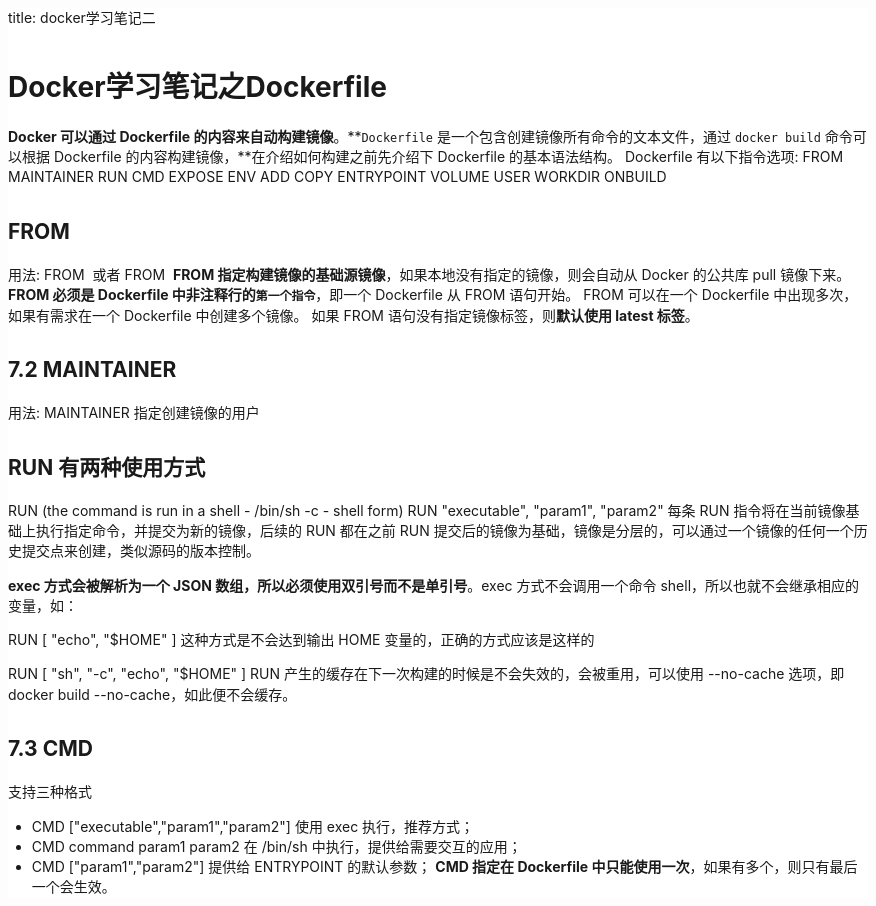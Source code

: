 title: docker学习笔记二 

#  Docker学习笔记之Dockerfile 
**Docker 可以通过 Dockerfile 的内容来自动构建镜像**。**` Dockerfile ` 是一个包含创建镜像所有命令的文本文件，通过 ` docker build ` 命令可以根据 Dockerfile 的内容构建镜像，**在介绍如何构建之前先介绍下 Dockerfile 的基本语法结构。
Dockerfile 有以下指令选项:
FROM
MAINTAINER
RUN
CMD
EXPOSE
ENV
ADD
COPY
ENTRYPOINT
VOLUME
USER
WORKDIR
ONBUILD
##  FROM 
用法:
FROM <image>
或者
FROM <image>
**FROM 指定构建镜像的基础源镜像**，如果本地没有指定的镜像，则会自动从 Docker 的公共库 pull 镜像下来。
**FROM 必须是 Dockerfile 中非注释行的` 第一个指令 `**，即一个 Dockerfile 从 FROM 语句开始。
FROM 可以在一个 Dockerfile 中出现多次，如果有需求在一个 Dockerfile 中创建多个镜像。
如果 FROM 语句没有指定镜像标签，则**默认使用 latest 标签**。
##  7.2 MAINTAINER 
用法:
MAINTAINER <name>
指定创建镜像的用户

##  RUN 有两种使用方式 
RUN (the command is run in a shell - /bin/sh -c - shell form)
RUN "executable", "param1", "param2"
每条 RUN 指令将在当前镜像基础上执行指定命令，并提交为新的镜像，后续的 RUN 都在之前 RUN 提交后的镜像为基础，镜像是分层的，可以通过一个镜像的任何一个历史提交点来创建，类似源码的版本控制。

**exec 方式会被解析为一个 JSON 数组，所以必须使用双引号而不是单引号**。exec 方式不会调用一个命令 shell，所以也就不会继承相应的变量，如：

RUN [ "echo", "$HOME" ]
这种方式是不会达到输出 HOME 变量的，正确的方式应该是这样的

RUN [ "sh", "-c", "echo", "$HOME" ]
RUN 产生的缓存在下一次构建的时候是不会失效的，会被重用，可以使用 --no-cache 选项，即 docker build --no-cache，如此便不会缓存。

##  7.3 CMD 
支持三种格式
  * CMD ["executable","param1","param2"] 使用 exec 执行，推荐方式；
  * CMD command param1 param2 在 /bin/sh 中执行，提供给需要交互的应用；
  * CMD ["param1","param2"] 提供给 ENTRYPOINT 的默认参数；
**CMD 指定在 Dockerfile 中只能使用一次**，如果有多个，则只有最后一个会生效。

━━━━━━

● **Exercise brief**
Copy the listing above word for word. Do not include the pictures.

● **Written reply**
Source code

: title: docker学习笔记二 

#  Docker学习笔记之Dockerfile 
**Docker 可以通过 Dockerfile 的内容来自动构建镜像**。**` Dockerfile ` 是一个包含创建镜像所有命令的文本文件，通过 ` docker build ` 命令可以根据 Dockerfile 的内容构建镜像，**在介绍如何构建之前先介绍下 Dockerfile 的基本语法结构。
Dockerfile 有以下指令选项:
FROM
MAINTAINER
RUN
CMD
EXPOSE
ENV
ADD
COPY
ENTRYPOINT
VOLUME
USER
WORKDIR
ONBUILD
##  FROM 
用法:
FROM <image>
或者
FROM <image>
**FROM 指定构建镜像的基础源镜像**，如果本地没有指定的镜像，则会自动从 Docker 的公共库 pull 镜像下来。
**FROM 必须是 Dockerfile 中非注释行的` 第一个指令 `**，即一个 Dockerfile 从 FROM 语句开始。
FROM 可以在一个 Dockerfile 中出现多次，如果有需求在一个 Dockerfile 中创建多个镜像。
如果 FROM 语句没有指定镜像标签，则**默认使用 latest 标签**。
##  7.2 MAINTAINER 
用法:
MAINTAINER <name>
指定创建镜像的用户

##  RUN 有两种使用方式 
RUN (the command is run in a shell - /bin/sh -c - shell form)
RUN "executable", "param1", "param2"
每条 RUN 指令将在当前镜像基础上执行指定命令，并提交为新的镜像，后续的 RUN 都在之前 RUN 提交后的镜像为基础，镜像是分层的，可以通过一个镜像的任何一个历史提交点来创建，类似源码的版本控制。

**exec 方式会被解析为一个 JSON 数组，所以必须使用双引号而不是单引号**。exec 方式不会调用一个命令 shell，所以也就不会继承相应的变量，如：

RUN [ "echo", "$HOME" ]
这种方式是不会达到输出 HOME 变量的，正确的方式应该是这样的

RUN [ "sh", "-c", "echo", "$HOME" ]
RUN 产生的缓存在下一次构建的时候是不会失效的，会被重用，可以使用 --no-cache 选项，即 docker build --no-cache，如此便不会缓存。

##  7.3 CMD 
支持三种格式
  * CMD ["executable","param1","param2"] 使用 exec 执行，推荐方式；
  * CMD command param1 param2 在 /bin/sh 中执行，提供给需要交互的应用；
  * CMD ["param1","param2"] 提供给 ENTRYPOINT 的默认参数；
**CMD 指定在 Dockerfile 中只能使用一次**，如果有多个，则只有最后一个会生效。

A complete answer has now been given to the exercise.